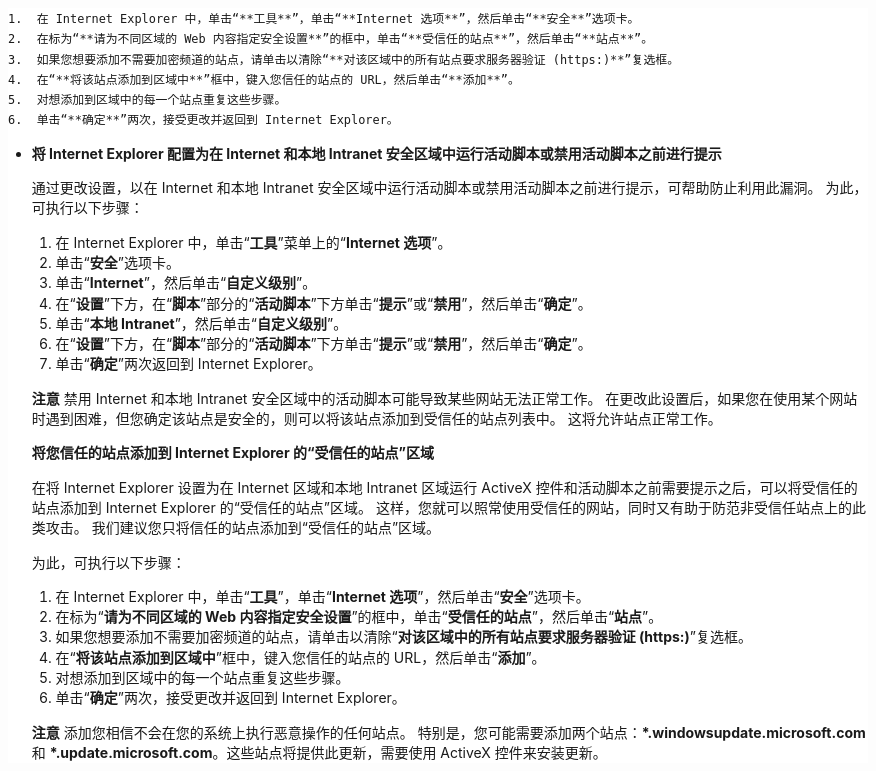     1.  在 Internet Explorer 中，单击“**工具**”，单击“**Internet 选项**”，然后单击“**安全**”选项卡。  
    2.  在标为“**请为不同区域的 Web 内容指定安全设置**”的框中，单击“**受信任的站点**”，然后单击“**站点**”。  
    3.  如果您想要添加不需要加密频道的站点，请单击以清除“**对该区域中的所有站点要求服务器验证 (https:)**”复选框。  
    4.  在“**将该站点添加到区域中**”框中，键入您信任的站点的 URL，然后单击“**添加**”。  
    5.  对想添加到区域中的每一个站点重复这些步骤。  
    6.  单击“**确定**”两次，接受更改并返回到 Internet Explorer。
  
-   **将 Internet Explorer 配置为在 Internet 和本地 Intranet 安全区域中运行活动脚本或禁用活动脚本之前进行提示**
  
    通过更改设置，以在 Internet 和本地 Intranet 安全区域中运行活动脚本或禁用活动脚本之前进行提示，可帮助防止利用此漏洞。 为此，可执行以下步骤：
  
    1.  在 Internet Explorer 中，单击“**工具**”菜单上的“**Internet 选项**”。  
    2.  单击“**安全**”选项卡。  
    3.  单击“**Internet**”，然后单击“**自定义级别**”。  
    4.  在“**设置**”下方，在“**脚本**”部分的“**活动脚本**”下方单击“**提示**”或“**禁用**”，然后单击“**确定**”。  
    5.  单击“**本地 Intranet**”，然后单击“**自定义级别**”。  
    6.  在“**设置**”下方，在“**脚本**”部分的“**活动脚本**”下方单击“**提示**”或“**禁用**”，然后单击“**确定**”。  
    7.  单击“**确定**”两次返回到 Internet Explorer。
  
    **注意** 禁用 Internet 和本地 Intranet 安全区域中的活动脚本可能导致某些网站无法正常工作。 在更改此设置后，如果您在使用某个网站时遇到困难，但您确定该站点是安全的，则可以将该站点添加到受信任的站点列表中。 这将允许站点正常工作。
  
    **将您信任的站点添加到 Internet Explorer 的“受信任的站点”区域**
  
    在将 Internet Explorer 设置为在 Internet 区域和本地 Intranet 区域运行 ActiveX 控件和活动脚本之前需要提示之后，可以将受信任的站点添加到 Internet Explorer 的“受信任的站点”区域。 这样，您就可以照常使用受信任的网站，同时又有助于防范非受信任站点上的此类攻击。 我们建议您只将信任的站点添加到“受信任的站点”区域。
  
    为此，可执行以下步骤：
  
    1.  在 Internet Explorer 中，单击“**工具**”，单击“**Internet 选项**”，然后单击“**安全**”选项卡。  
    2.  在标为“**请为不同区域的 Web 内容指定安全设置**”的框中，单击“**受信任的站点**”，然后单击“**站点**”。  
    3.  如果您想要添加不需要加密频道的站点，请单击以清除“**对该区域中的所有站点要求服务器验证 (https:)**”复选框。  
    4.  在“**将该站点添加到区域中**”框中，键入您信任的站点的 URL，然后单击“**添加**”。  
    5.  对想添加到区域中的每一个站点重复这些步骤。  
    6.  单击“**确定**”两次，接受更改并返回到 Internet Explorer。
  
    **注意** 添加您相信不会在您的系统上执行恶意操作的任何站点。 特别是，您可能需要添加两个站点：**\*.windowsupdate.microsoft.com** 和 **\*.update.microsoft.com**。这些站点将提供此更新，需要使用 ActiveX 控件来安装更新。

==========

Repeat the preceding records precisely, and leave every picture out of the copy.

     1.  在 Internet Explorer 中，单击“**工具**”，单击“**Internet 选项**”，然后单击“**安全**”选项卡。  
    2.  在标为“**请为不同区域的 Web 内容指定安全设置**”的框中，单击“**受信任的站点**”，然后单击“**站点**”。  
    3.  如果您想要添加不需要加密频道的站点，请单击以清除“**对该区域中的所有站点要求服务器验证 (https:)**”复选框。  
    4.  在“**将该站点添加到区域中**”框中，键入您信任的站点的 URL，然后单击“**添加**”。  
    5.  对想添加到区域中的每一个站点重复这些步骤。  
    6.  单击“**确定**”两次，接受更改并返回到 Internet Explorer。
  
-   **将 Internet Explorer 配置为在 Internet 和本地 Intranet 安全区域中运行活动脚本或禁用活动脚本之前进行提示**
  
    通过更改设置，以在 Internet 和本地 Intranet 安全区域中运行活动脚本或禁用活动脚本之前进行提示，可帮助防止利用此漏洞。 为此，可执行以下步骤：
  
    1.  在 Internet Explorer 中，单击“**工具**”菜单上的“**Internet 选项**”。  
    2.  单击“**安全**”选项卡。  
    3.  单击“**Internet**”，然后单击“**自定义级别**”。  
    4.  在“**设置**”下方，在“**脚本**”部分的“**活动脚本**”下方单击“**提示**”或“**禁用**”，然后单击“**确定**”。  
    5.  单击“**本地 Intranet**”，然后单击“**自定义级别**”。  
    6.  在“**设置**”下方，在“**脚本**”部分的“**活动脚本**”下方单击“**提示**”或“**禁用**”，然后单击“**确定**”。  
    7.  单击“**确定**”两次返回到 Internet Explorer。
  
    **注意** 禁用 Internet 和本地 Intranet 安全区域中的活动脚本可能导致某些网站无法正常工作。 在更改此设置后，如果您在使用某个网站时遇到困难，但您确定该站点是安全的，则可以将该站点添加到受信任的站点列表中。 这将允许站点正常工作。
  
    **将您信任的站点添加到 Internet Explorer 的“受信任的站点”区域**
  
    在将 Internet Explorer 设置为在 Internet 区域和本地 Intranet 区域运行 ActiveX 控件和活动脚本之前需要提示之后，可以将受信任的站点添加到 Internet Explorer 的“受信任的站点”区域。 这样，您就可以照常使用受信任的网站，同时又有助于防范非受信任站点上的此类攻击。 我们建议您只将信任的站点添加到“受信任的站点”区域。
  
    为此，可执行以下步骤：
  
    1.  在 Internet Explorer 中，单击“**工具**”，单击“**Internet 选项**”，然后单击“**安全**”选项卡。  
    2.  在标为“**请为不同区域的 Web 内容指定安全设置**”的框中，单击“**受信任的站点**”，然后单击“**站点**”。  
    3.  如果您想要添加不需要加密频道的站点，请单击以清除“**对该区域中的所有站点要求服务器验证 (https:)**”复选框。  
    4.  在“**将该站点添加到区域中**”框中，键入您信任的站点的 URL，然后单击“**添加**”。  
    5.  对想添加到区域中的每一个站点重复这些步骤。  
    6.  单击“**确定**”两次，接受更改并返回到 Internet Explorer。
  
    **注意** 添加您相信不会在您的系统上执行恶意操作的任何站点。 特别是，您可能需要添加两个站点：**\*.windowsupdate.microsoft.com** 和 **\*.update.microsoft.com**。这些站点将提供此更新，需要使用 ActiveX 控件来安装更新。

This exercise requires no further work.